## What this task involves
The answer is one number: how many lines in the data below hold "https".

═════ Dataset excerpts ═════

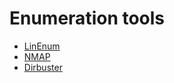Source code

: # Enumeration tools
-    <a href="https://github.com/rebootuser/LinEnum">LinEnum</a>
-    <a href="https://github.com/nmap/nmap">NMAP</a>
-    <a href="https://tools.kali.org/web-applications/dirbuster">Dirbuster</a>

═════

## Exercise output
3